Task requirements:
Begin with the line that has "- fail: Checks". Give it and every line after it again, exactly, through the end of the entries below.

Material shown:
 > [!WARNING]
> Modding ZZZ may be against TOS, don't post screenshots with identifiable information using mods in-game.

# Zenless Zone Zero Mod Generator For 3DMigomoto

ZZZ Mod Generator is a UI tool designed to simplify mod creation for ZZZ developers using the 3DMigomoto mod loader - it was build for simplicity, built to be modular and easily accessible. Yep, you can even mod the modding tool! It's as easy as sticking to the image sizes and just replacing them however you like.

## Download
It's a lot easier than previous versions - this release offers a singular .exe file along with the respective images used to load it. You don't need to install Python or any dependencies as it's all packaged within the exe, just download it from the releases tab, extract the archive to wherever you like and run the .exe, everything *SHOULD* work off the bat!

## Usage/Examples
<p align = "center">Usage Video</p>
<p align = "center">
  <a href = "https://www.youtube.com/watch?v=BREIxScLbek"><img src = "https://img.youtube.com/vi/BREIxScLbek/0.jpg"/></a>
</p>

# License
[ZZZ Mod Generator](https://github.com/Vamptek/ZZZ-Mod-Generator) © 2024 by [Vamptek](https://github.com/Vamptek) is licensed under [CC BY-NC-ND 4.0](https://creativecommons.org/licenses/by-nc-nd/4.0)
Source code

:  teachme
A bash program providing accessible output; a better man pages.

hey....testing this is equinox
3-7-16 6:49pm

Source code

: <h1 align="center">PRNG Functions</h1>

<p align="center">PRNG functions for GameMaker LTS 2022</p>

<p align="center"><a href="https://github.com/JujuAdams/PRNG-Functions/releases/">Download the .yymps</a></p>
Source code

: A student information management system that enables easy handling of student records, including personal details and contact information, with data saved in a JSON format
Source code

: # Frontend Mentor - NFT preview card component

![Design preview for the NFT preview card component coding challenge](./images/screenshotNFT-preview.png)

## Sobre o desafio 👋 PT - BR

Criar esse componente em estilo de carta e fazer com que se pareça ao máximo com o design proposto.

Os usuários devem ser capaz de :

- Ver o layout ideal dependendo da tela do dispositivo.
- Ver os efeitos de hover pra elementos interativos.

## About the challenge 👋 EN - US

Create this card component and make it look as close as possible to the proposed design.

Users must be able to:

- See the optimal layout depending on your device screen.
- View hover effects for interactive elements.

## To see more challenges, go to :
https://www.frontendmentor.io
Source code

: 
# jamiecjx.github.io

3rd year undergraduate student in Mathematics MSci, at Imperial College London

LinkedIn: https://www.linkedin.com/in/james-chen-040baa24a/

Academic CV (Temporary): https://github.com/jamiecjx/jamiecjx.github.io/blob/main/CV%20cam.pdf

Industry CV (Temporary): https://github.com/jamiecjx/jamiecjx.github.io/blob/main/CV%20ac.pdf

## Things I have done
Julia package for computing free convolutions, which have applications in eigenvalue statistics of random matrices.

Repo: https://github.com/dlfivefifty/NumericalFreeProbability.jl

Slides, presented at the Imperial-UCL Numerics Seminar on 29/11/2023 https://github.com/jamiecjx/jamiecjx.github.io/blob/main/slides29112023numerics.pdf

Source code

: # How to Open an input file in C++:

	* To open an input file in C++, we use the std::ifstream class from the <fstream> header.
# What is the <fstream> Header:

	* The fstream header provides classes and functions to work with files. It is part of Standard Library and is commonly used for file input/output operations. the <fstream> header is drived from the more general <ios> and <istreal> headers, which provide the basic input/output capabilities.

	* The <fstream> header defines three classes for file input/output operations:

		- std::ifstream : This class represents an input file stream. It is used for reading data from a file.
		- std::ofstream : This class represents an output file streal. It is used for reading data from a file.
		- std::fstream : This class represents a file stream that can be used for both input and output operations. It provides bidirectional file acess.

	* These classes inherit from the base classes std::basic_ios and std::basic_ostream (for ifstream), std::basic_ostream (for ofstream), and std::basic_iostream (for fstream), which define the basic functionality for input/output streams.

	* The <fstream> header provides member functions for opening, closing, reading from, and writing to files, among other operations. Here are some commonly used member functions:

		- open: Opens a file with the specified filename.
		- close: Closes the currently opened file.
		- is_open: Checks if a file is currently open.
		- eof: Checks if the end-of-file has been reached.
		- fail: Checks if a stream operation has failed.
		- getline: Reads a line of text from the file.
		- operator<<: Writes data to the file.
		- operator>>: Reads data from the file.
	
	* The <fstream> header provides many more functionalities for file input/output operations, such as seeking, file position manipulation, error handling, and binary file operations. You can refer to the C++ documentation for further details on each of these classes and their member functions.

Answer box:
		- fail: Checks if a stream operation has failed.
		- getline: Reads a line of text from the file.
		- operator<<: Writes data to the file.
		- operator>>: Reads data from the file.
	
	* The <fstream> header provides many more functionalities for file input/output operations, such as seeking, file position manipulation, error handling, and binary file operations. You can refer to the C++ documentation for further details on each of these classes and their member functions.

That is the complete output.